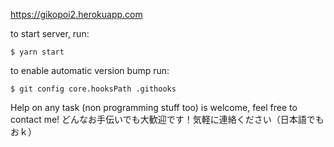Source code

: https://gikopoi2.herokuapp.com

to start server, run:

``$ yarn start``

to enable automatic version bump run:

``$ git config core.hooksPath .githooks``

Help on any task (non programming stuff too) is welcome, feel free to contact me!
どんなお手伝いでも大歓迎です！気軽に連絡ください（日本語でもおｋ）
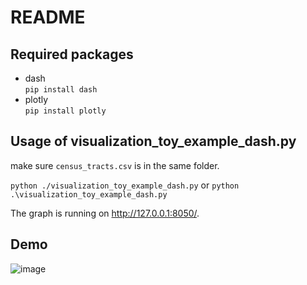 # README
## Required packages
- dash<br>
  `pip install dash`
-  plotly<br>
  `pip install plotly`
  
## Usage of visualization_toy_example_dash.py
make sure `census_tracts.csv` is in the same folder.

`python ./visualization_toy_example_dash.py` or `python .\visualization_toy_example_dash.py`

The graph is running on http://127.0.0.1:8050/.

## Demo
![image](https://user-images.githubusercontent.com/40858520/143589905-8545b0ac-6ea9-486d-8079-9d44cc327025.png)
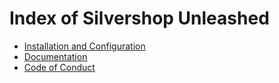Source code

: # Index of Silvershop Unleashed

* [Installation and Configuration](installationconfiguration.md)
* [Documentation](documentation.md)
* [Code of Conduct](codeofconduct.md)


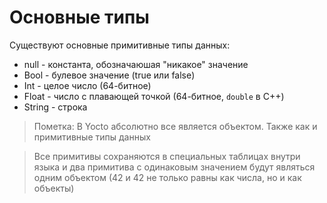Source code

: # Основные типы
Существуют основные примитивные типы данных:
- null - константа, обозначаюшая "никакое" значение
- Bool - булевое значение (true или false)
- Int - целое число (64-битное)
- Float - число с плавающей точкой (64-битное, `double` в C++)
- String - строка

> Пометка: В Yocto абсолютно все является объектом.
> Также как и примитивные типы данных

> Все примитивы сохраняются в специальных таблицах внутри языка и два примитива с одинаковым значением будут являться одним объектом (42 и 42 не только равны как числа, но и как объекты)
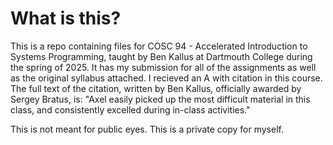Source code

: # What is this?

This is a repo containing files for COSC 94 - Accelerated Introduction to
Systems Programming, taught by Ben Kallus at Dartmouth College during the
spring of 2025. It has my submission for all of the assignments as well as the
original syllabus attached. I recieved an A with citation in this course. The
full text of the citation, written by Ben Kallus, officially awarded by Sergey
Bratus, is: "Axel easily picked up the most difficult material in this class,
and consistently excelled during in-class activities."

This is not meant for public eyes. This is a private copy for myself.
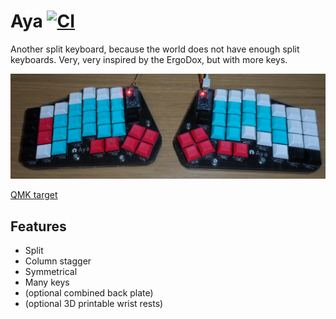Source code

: # Aya [![CI](https://github.com/DanNixon/aya/actions/workflows/ci.yml/badge.svg)](https://github.com/DanNixon/aya/actions/workflows/ci.yml)

Another split keyboard, because the world does not have enough split keyboards.
Very, very inspired by the ErgoDox, but with more keys.

![Aya](docs/both_sides.jpg)

[QMK target](https://github.com/qmk/qmk_firmware/tree/master/keyboards/aya)

## Features

- Split
- Column stagger
- Symmetrical
- Many keys
- (optional combined back plate)
- (optional 3D printable wrist rests)
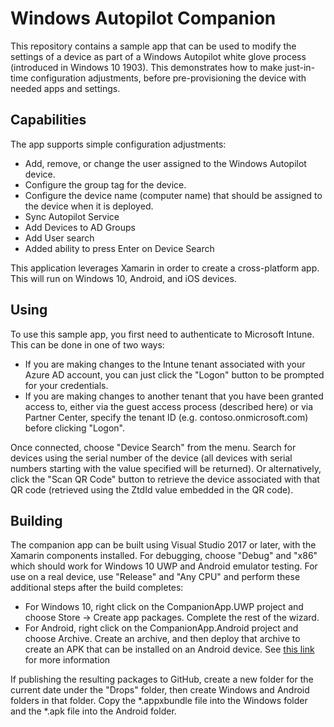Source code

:# Windows Autopilot Companion

This repository contains a sample app that can be used to modify the settings of a device as part of a Windows Autopilot white glove process (introduced in Windows 10 1903).  This demonstrates how to make just-in-time configuration adjustments, before pre-provisioning the device with needed apps and settings.

## Capabilities

The app supports simple configuration adjustments:

- Add, remove, or change the user assigned to the Windows Autopilot device.
- Configure the group tag for the device.
- Configure the device name (computer name) that should be assigned to the device when it is deployed.
- Sync Autopilot Service
- Add Devices to AD Groups
- Add User search
- Added ability to press Enter on Device Search

This application leverages Xamarin in order to create a cross-platform app.  This will run on Windows 10, Android, and iOS devices.  

## Using

To use this sample app, you first need to authenticate to Microsoft Intune.  This can be done in one of two ways:

- If you are making changes to the Intune tenant associated with your Azure AD account, you can just click the "Logon" button to be prompted for your credentials.
- If you are making changes to another tenant that you have been granted access to, either via the guest access process (described here) or via Partner Center, specify the tenant ID (e.g. contoso.onmicrosoft.com) before clicking "Logon".

Once connected, choose "Device Search" from the menu.  Search for devices using the serial number of the device (all devices with serial numbers starting with the value specified will be returned).  Or alternatively, click the "Scan QR Code" button to retrieve the device associated with that QR code (retrieved using the ZtdId value embedded in the QR code).

## Building

The companion app can be built using Visual Studio 2017 or later, with the Xamarin components installed.  For debugging, choose "Debug" and "x86" which should work for Windows 10 UWP and Android emulator testing.  For use on a real device, use "Release" and "Any CPU" and perform these additional steps after the build completes:

- For Windows 10, right click on the CompanionApp.UWP project and choose Store -> Create app packages.  Complete the rest of the wizard.
- For Android, right click on the CompanionApp.Android project and choose Archive.  Create an archive, and then deploy that archive to create an APK that can be installed on an Android device.  See [this link](https://docs.microsoft.com/en-us/xamarin/android/deploy-test/signing/index?tabs=windows) for more information

If publishing the resulting packages to GitHub, create a new folder for the current date under the "Drops" folder, then create Windows and Android folders in that folder.  Copy the *.appxbundle file into the Windows folder and the *.apk file into the Android folder.

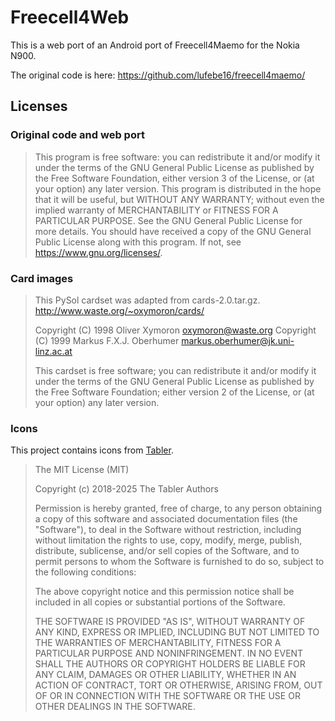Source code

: # Freecell4Web

This is a web port of an Android port of Freecell4Maemo for the Nokia N900.

The original code is here: https://github.com/lufebe16/freecell4maemo/

## Licenses

### Original code and web port

> This program is free software: you can redistribute it and/or modify it under the terms of the GNU General Public License as published by the Free Software Foundation, either version 3 of the License, or (at your option) any later version.
> This program is distributed in the hope that it will be useful, but WITHOUT ANY WARRANTY; without even the implied warranty of MERCHANTABILITY or FITNESS FOR A PARTICULAR PURPOSE. See the GNU General Public License for more details.
> You should have received a copy of the GNU General Public License along with this program. If not, see <https://www.gnu.org/licenses/>. 

### Card images

> This PySol cardset was adapted from cards-2.0.tar.gz.
> http://www.waste.org/~oxymoron/cards/
> 
> Copyright (C) 1998 Oliver Xymoron <oxymoron@waste.org>
> Copyright (C) 1999 Markus F.X.J. Oberhumer <markus.oberhumer@jk.uni-linz.ac.at>
>
> This cardset is free software; you can redistribute it and/or
> modify it under the terms of the GNU General Public License
> as published by the Free Software Foundation; either version 2 of
> the License, or (at your option) any later version.

### Icons

This project contains icons from [Tabler](https://tabler.io/icons).

>The MIT License (MIT)
>
>Copyright (c) 2018-2025 The Tabler Authors
>
>Permission is hereby granted, free of charge, to any person obtaining a copy
>of this software and associated documentation files (the "Software"), to deal
>in the Software without restriction, including without limitation the rights
>to use, copy, modify, merge, publish, distribute, sublicense, and/or sell
>copies of the Software, and to permit persons to whom the Software is
>furnished to do so, subject to the following conditions:
>
>The above copyright notice and this permission notice shall be included in
>all copies or substantial portions of the Software.
>
>THE SOFTWARE IS PROVIDED "AS IS", WITHOUT WARRANTY OF ANY KIND, EXPRESS OR
>IMPLIED, INCLUDING BUT NOT LIMITED TO THE WARRANTIES OF MERCHANTABILITY,
>FITNESS FOR A PARTICULAR PURPOSE AND NONINFRINGEMENT. IN NO EVENT SHALL THE
>AUTHORS OR COPYRIGHT HOLDERS BE LIABLE FOR ANY CLAIM, DAMAGES OR OTHER
>LIABILITY, WHETHER IN AN ACTION OF CONTRACT, TORT OR OTHERWISE, ARISING FROM,
>OUT OF OR IN CONNECTION WITH THE SOFTWARE OR THE USE OR OTHER DEALINGS IN
>THE SOFTWARE.
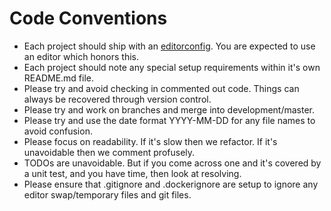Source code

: # Code Conventions

 * Each project should ship with an [editorconfig](https://editorconfig.org/). You are expected to use an editor which honors this.
 * Each project should note any special setup requirements within it's own README.md file.
 * Please try and avoid checking in commented out code. Things can always be recovered through version control.
 * Please try and work on branches and merge into development/master.
 * Please try and use the date format YYYY-MM-DD for any file names to avoid confusion.
 * Please focus on readability. If it's slow then we refactor. If it's unavoidable then we comment profusely.
 * TODOs are unavoidable. But if you come across one and it's covered by a unit test, and you have time, then look at resolving.
 * Please ensure that .gitignore and .dockerignore are setup to ignore any editor swap/temporary files and git files.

****

Look through the entries above. Extract each line with the word "PURPOSE".

** Result of the task **
> This program is distributed in the hope that it will be useful, but WITHOUT ANY WARRANTY; without even the implied warranty of MERCHANTABILITY or FITNESS FOR A PARTICULAR PURPOSE. See the GNU General Public License for more details.
>FITNESS FOR A PARTICULAR PURPOSE AND NONINFRINGEMENT. IN NO EVENT SHALL THE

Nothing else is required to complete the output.